The cost oil calculation is still pending further clarification and will be addressed in more detail in upcoming ANP resolutions. Most significantly, bidders eagerly await the publication of a draft of the PSC. However, the ANP has indicated that associated gas will not fall within the Government share and will therefore constitute "upside" for investors.
6. Cost recovery
Pursuant to Resolution No. 5, capex and opex may be recovered from cost oil on a monthly basis during the life of the PSC but cost recovery is limited to 50% of the gross value of the production during its first two years of production and then 30% for the remaining life of the PSC. A more fundamental point at a conceptual level regarding cost recovery is the definition of the expenses subject to recovery, which shall be approved by the operating committee. At this stage although it is still unclear what will be the mechanics for approval by the committee and if they will follow default position under industry standard agreements, or if there will be interference by local authorities regarding this issue.
The draft PSC published on 9 July 2013, provides that the PSC consortium may consist of no more than seven bidders.
Further and more detailed information on the Round will be made available by the ANP in the weeks to come.
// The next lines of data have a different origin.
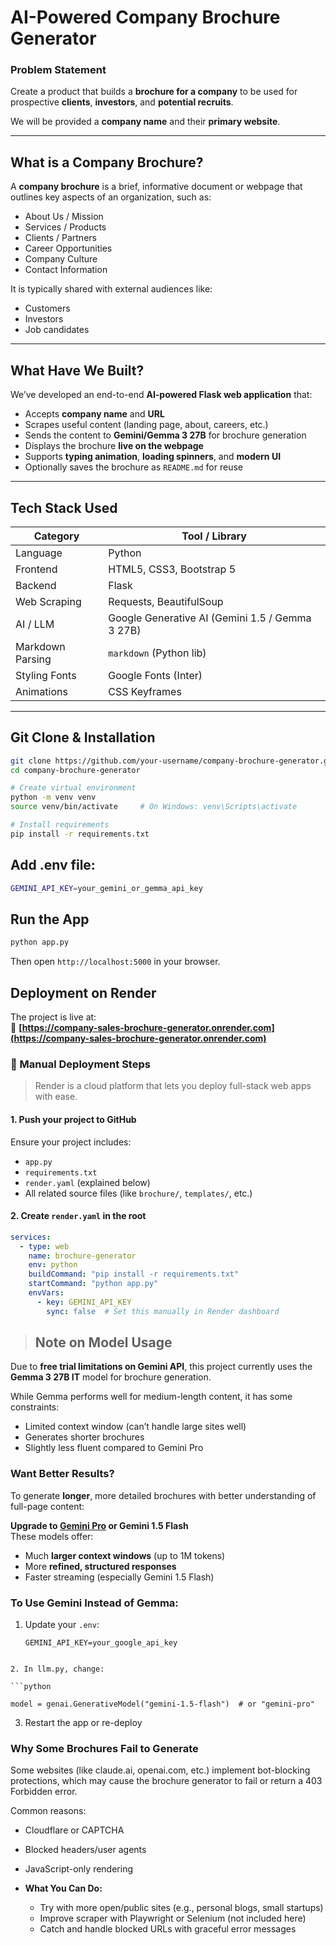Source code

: # AI-Powered Company Brochure Generator

### Problem Statement

Create a product that builds a **brochure for a company** to be used for prospective **clients**, **investors**, and **potential recruits**.

We will be provided a **company name** and their **primary website**.

---

## What is a Company Brochure?

A **company brochure** is a brief, informative document or webpage that outlines key aspects of an organization, such as:

- About Us / Mission
- Services / Products
- Clients / Partners
- Career Opportunities
- Company Culture
- Contact Information

It is typically shared with external audiences like:
- Customers
- Investors
- Job candidates

---

## What Have We Built?

We’ve developed an end-to-end **AI-powered Flask web application** that:

- Accepts **company name** and **URL**
- Scrapes useful content (landing page, about, careers, etc.)
- Sends the content to **Gemini/Gemma 3 27B** for brochure generation
- Displays the brochure **live on the webpage**
- Supports **typing animation**, **loading spinners**, and **modern UI**
- Optionally saves the brochure as `README.md` for reuse

---

## Tech Stack Used

| Category         | Tool / Library             |
|------------------|----------------------------|
| Language         | Python                     |
| Frontend         | HTML5, CSS3, Bootstrap 5   |
| Backend          | Flask                      |
| Web Scraping     | Requests, BeautifulSoup    |
| AI / LLM         | Google Generative AI (Gemini 1.5 / Gemma 3 27B) |
| Markdown Parsing | `markdown` (Python lib)    |
| Styling Fonts    | Google Fonts (Inter)       |
| Animations       | CSS Keyframes              |

---

## Git Clone & Installation

```bash
git clone https://github.com/your-username/company-brochure-generator.git
cd company-brochure-generator

# Create virtual environment
python -m venv venv
source venv/bin/activate     # On Windows: venv\Scripts\activate

# Install requirements
pip install -r requirements.txt
```
## Add .env file:

```bash
GEMINI_API_KEY=your_gemini_or_gemma_api_key
```
## Run the App
```bash
python app.py
```
Then open `http://localhost:5000` in your browser.

## Deployment on Render

The project is live at:  
🔗 **[https://company-sales-brochure-generator.onrender.com](https://company-sales-brochure-generator.onrender.com)**

### 🔧 Manual Deployment Steps

> Render is a cloud platform that lets you deploy full-stack web apps with ease.

#### 1. Push your project to GitHub
Ensure your project includes:
- `app.py`
- `requirements.txt`
- `render.yaml` (explained below)
- All related source files (like `brochure/`, `templates/`, etc.)

#### 2. Create `render.yaml` in the root

```yaml
services:
  - type: web
    name: brochure-generator
    env: python
    buildCommand: "pip install -r requirements.txt"
    startCommand: "python app.py"
    envVars:
      - key: GEMINI_API_KEY
        sync: false  # Set this manually in Render dashboard

```
>## Note on Model Usage

Due to **free trial limitations on Gemini API**, this project currently uses the **Gemma 3 27B IT** model for brochure generation.

While Gemma performs well for medium-length content, it has some constraints:

- Limited context window (can’t handle large sites well)
- Generates shorter brochures
- Slightly less fluent compared to Gemini Pro

### Want Better Results?

To generate **longer**, more detailed brochures with better understanding of full-page content:

**Upgrade to [Gemini Pro](https://ai.google.dev/gemini-api/docs/models/gemini) or Gemini 1.5 Flash**  
These models offer:

- Much **larger context windows** (up to 1M tokens)
- More **refined, structured responses**
- Faster streaming (especially Gemini 1.5 Flash)

### To Use Gemini Instead of Gemma:

1. Update your `.env`:

   ```env
   GEMINI_API_KEY=your_google_api_key
  ```

2. In llm.py, change:

```python

model = genai.GenerativeModel("gemini-1.5-flash")  # or "gemini-pro"

```
3. Restart the app or re-deploy

### Why Some Brochures Fail to Generate
Some websites (like claude.ai, openai.com, etc.) implement bot-blocking protections, which may cause the brochure generator to fail or return a 403 Forbidden error.

Common reasons:

- Cloudflare or CAPTCHA

- Blocked headers/user agents

- JavaScript-only rendering

- **What You Can Do:**
    - Try with more open/public sites (e.g., personal blogs, small startups)
    - Improve scraper with Playwright or Selenium (not included here)
    - Catch and handle blocked URLs with graceful error messages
After the success of the 11th Bid Round, ANP has constructed a very different pre-salt bidding regime that gives bidders very narrow parameters in which to bid. The Round is rather unusual since, unlike most licence rounds which license unexplored areas, the area being bid for has been surveyed and drilled to some extent and so the question for bidders is how much oil can be recovered and at what cost, rather than whether there is anything there at all. To that extent, Brazil's offering is unique, and a bid process that requires a single number is at the same time simple and immensely challenging. From a commercial point of view, much will turn on the analysis of the draft PSC when this is available. A clear assessment of the robustness of the Brent based Government share algorithm and its underlying assumptions over the lifetime of a 35 year contract will be vital to any bidder, as will a clear understanding of the room for tax and other adjustments over time that could affect the modelling.